What is being asked:
Using the listing below, print the line that contains "[^1]: Route **/api/v1/** no longer exists." and each line after it, exactly as shown, through the final one.
(Record set Opens)
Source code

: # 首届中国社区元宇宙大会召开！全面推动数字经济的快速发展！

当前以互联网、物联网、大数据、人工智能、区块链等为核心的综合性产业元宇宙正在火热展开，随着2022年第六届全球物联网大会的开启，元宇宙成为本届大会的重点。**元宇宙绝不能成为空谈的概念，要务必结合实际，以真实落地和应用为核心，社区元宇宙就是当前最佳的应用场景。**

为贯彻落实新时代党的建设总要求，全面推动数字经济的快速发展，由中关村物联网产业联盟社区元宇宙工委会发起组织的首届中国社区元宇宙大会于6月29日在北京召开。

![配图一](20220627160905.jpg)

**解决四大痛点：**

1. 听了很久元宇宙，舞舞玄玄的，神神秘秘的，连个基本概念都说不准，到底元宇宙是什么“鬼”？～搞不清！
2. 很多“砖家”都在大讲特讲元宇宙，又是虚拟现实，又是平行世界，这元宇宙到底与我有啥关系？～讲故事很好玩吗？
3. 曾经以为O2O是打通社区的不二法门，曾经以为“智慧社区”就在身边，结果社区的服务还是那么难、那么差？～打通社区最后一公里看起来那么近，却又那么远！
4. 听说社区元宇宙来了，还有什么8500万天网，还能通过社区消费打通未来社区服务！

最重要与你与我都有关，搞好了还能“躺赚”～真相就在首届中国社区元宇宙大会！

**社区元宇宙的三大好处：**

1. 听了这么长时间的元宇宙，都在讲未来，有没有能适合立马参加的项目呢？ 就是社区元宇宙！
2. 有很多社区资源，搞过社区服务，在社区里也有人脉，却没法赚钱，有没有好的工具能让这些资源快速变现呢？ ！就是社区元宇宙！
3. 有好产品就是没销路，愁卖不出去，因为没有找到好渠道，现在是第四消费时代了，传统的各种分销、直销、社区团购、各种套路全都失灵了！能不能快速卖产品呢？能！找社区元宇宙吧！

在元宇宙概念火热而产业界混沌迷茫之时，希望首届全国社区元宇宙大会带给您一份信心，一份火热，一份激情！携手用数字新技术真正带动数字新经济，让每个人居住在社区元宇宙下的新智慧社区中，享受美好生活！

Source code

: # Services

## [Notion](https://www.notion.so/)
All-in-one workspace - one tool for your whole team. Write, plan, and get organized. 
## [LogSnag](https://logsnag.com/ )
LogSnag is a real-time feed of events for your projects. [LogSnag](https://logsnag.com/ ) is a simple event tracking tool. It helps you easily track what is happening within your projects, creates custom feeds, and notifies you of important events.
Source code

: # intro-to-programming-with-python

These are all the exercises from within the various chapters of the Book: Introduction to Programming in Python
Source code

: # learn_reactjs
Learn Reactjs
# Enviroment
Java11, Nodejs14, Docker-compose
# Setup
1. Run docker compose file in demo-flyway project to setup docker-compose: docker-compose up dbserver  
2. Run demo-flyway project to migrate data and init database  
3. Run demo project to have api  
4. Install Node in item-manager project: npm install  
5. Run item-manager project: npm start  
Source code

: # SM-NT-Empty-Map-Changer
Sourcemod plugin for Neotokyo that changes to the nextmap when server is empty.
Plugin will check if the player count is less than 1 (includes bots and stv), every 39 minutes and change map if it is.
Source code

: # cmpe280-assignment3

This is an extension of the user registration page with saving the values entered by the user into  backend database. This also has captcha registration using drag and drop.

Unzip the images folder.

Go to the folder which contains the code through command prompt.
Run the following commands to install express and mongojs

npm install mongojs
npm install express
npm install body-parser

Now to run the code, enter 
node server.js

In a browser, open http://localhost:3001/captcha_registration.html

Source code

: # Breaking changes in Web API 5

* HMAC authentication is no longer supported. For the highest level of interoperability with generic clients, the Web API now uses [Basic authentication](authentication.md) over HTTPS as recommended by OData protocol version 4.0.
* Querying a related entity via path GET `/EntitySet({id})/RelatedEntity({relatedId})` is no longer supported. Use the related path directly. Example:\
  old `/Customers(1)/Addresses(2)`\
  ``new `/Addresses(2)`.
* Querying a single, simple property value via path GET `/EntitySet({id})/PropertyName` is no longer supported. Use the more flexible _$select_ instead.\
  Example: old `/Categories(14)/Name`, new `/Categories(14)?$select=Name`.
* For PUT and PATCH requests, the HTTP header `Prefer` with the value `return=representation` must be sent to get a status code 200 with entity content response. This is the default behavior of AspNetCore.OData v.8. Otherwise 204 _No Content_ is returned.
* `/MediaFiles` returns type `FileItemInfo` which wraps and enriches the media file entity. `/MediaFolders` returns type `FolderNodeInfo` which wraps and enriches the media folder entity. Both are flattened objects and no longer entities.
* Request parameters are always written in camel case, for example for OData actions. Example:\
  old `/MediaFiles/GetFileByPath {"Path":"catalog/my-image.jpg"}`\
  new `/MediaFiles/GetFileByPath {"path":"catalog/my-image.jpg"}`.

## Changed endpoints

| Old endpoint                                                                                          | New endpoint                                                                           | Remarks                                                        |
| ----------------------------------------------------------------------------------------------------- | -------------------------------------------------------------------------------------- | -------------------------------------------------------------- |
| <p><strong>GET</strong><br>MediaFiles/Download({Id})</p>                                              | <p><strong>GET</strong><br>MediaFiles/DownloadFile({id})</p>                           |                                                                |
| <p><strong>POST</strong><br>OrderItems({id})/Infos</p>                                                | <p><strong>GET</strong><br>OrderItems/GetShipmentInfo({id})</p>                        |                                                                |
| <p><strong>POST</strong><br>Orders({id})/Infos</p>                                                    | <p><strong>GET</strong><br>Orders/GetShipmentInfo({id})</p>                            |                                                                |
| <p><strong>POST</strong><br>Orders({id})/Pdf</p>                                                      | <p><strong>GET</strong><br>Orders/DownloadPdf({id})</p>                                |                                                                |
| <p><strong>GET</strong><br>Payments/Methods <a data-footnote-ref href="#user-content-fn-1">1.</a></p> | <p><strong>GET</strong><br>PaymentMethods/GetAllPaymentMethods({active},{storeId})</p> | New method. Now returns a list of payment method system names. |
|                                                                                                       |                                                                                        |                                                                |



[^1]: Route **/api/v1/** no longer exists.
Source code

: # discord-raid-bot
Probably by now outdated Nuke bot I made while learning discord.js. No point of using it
(Record set Closes)
Expected answer:
[^1]: Route **/api/v1/** no longer exists.
Source code

: # discord-raid-bot
Probably by now outdated Nuke bot I made while learning discord.js. No point of using it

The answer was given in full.